── Available records

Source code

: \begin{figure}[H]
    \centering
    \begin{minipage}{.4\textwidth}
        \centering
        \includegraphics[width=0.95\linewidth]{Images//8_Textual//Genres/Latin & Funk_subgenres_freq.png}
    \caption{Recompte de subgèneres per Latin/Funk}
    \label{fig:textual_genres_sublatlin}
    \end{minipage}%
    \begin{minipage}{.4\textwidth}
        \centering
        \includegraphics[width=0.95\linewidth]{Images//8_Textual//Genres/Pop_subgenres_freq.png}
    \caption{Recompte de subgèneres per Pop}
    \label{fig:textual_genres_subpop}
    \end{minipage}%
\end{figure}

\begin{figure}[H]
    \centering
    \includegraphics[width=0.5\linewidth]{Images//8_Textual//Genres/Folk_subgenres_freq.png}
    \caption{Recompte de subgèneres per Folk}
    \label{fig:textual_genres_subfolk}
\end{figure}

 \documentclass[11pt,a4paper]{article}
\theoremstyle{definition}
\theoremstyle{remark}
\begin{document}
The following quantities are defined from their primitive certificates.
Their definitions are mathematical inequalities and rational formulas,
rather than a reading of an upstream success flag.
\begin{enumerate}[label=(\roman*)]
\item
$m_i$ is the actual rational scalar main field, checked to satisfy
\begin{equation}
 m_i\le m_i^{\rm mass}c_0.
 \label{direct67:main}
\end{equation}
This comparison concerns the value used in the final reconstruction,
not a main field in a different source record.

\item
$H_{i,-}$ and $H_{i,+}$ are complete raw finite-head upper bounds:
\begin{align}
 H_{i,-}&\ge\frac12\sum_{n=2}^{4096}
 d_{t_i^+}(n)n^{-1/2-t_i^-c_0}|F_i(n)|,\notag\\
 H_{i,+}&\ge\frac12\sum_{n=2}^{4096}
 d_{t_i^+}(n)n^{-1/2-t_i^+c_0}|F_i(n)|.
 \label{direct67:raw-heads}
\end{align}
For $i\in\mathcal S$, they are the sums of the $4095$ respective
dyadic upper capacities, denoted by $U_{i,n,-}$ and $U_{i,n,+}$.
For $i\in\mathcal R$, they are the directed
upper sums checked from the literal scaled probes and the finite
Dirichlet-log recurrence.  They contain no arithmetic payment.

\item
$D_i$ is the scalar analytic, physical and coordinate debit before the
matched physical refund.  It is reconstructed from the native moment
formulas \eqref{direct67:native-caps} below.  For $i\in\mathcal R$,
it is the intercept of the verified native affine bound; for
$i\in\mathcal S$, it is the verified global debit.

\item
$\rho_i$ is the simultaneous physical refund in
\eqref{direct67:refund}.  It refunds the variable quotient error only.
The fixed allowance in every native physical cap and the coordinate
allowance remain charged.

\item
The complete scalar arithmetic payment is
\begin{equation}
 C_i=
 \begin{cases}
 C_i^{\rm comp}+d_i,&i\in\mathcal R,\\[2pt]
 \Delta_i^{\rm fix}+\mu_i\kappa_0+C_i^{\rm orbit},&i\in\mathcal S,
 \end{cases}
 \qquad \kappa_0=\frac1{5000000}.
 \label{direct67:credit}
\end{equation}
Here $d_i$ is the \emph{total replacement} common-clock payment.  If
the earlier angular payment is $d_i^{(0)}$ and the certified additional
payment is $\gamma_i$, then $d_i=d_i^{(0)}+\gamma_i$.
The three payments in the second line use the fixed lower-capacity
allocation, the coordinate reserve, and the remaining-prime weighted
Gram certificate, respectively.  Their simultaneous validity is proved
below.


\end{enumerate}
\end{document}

────

Exercise brief:
Your response must consist of every line above, reproduced exactly.

Result of the task:
Source code

: \begin{figure}[H]
    \centering
    \begin{minipage}{.4\textwidth}
        \centering
        \includegraphics[width=0.95\linewidth]{Images//8_Textual//Genres/Latin & Funk_subgenres_freq.png}
    \caption{Recompte de subgèneres per Latin/Funk}
    \label{fig:textual_genres_sublatlin}
    \end{minipage}%
    \begin{minipage}{.4\textwidth}
        \centering
        \includegraphics[width=0.95\linewidth]{Images//8_Textual//Genres/Pop_subgenres_freq.png}
    \caption{Recompte de subgèneres per Pop}
    \label{fig:textual_genres_subpop}
    \end{minipage}%
\end{figure}

\begin{figure}[H]
    \centering
    \includegraphics[width=0.5\linewidth]{Images//8_Textual//Genres/Folk_subgenres_freq.png}
    \caption{Recompte de subgèneres per Folk}
    \label{fig:textual_genres_subfolk}
\end{figure}

 \documentclass[11pt,a4paper]{article}
\theoremstyle{definition}
\theoremstyle{remark}
\begin{document}
The following quantities are defined from their primitive certificates.
Their definitions are mathematical inequalities and rational formulas,
rather than a reading of an upstream success flag.
\begin{enumerate}[label=(\roman*)]
\item
$m_i$ is the actual rational scalar main field, checked to satisfy
\begin{equation}
 m_i\le m_i^{\rm mass}c_0.
 \label{direct67:main}
\end{equation}
This comparison concerns the value used in the final reconstruction,
not a main field in a different source record.

\item
$H_{i,-}$ and $H_{i,+}$ are complete raw finite-head upper bounds:
\begin{align}
 H_{i,-}&\ge\frac12\sum_{n=2}^{4096}
 d_{t_i^+}(n)n^{-1/2-t_i^-c_0}|F_i(n)|,\notag\\
 H_{i,+}&\ge\frac12\sum_{n=2}^{4096}
 d_{t_i^+}(n)n^{-1/2-t_i^+c_0}|F_i(n)|.
 \label{direct67:raw-heads}
\end{align}
For $i\in\mathcal S$, they are the sums of the $4095$ respective
dyadic upper capacities, denoted by $U_{i,n,-}$ and $U_{i,n,+}$.
For $i\in\mathcal R$, they are the directed
upper sums checked from the literal scaled probes and the finite
Dirichlet-log recurrence.  They contain no arithmetic payment.

\item
$D_i$ is the scalar analytic, physical and coordinate debit before the
matched physical refund.  It is reconstructed from the native moment
formulas \eqref{direct67:native-caps} below.  For $i\in\mathcal R$,
it is the intercept of the verified native affine bound; for
$i\in\mathcal S$, it is the verified global debit.

\item
$\rho_i$ is the simultaneous physical refund in
\eqref{direct67:refund}.  It refunds the variable quotient error only.
The fixed allowance in every native physical cap and the coordinate
allowance remain charged.

\item
The complete scalar arithmetic payment is
\begin{equation}
 C_i=
 \begin{cases}
 C_i^{\rm comp}+d_i,&i\in\mathcal R,\\[2pt]
 \Delta_i^{\rm fix}+\mu_i\kappa_0+C_i^{\rm orbit},&i\in\mathcal S,
 \end{cases}
 \qquad \kappa_0=\frac1{5000000}.
 \label{direct67:credit}
\end{equation}
Here $d_i$ is the \emph{total replacement} common-clock payment.  If
the earlier angular payment is $d_i^{(0)}$ and the certified additional
payment is $\gamma_i$, then $d_i=d_i^{(0)}+\gamma_i$.
The three payments in the second line use the fixed lower-capacity
allocation, the coordinate reserve, and the remaining-prime weighted
Gram certificate, respectively.  Their simultaneous validity is proved
below.


\end{enumerate}
\end{document}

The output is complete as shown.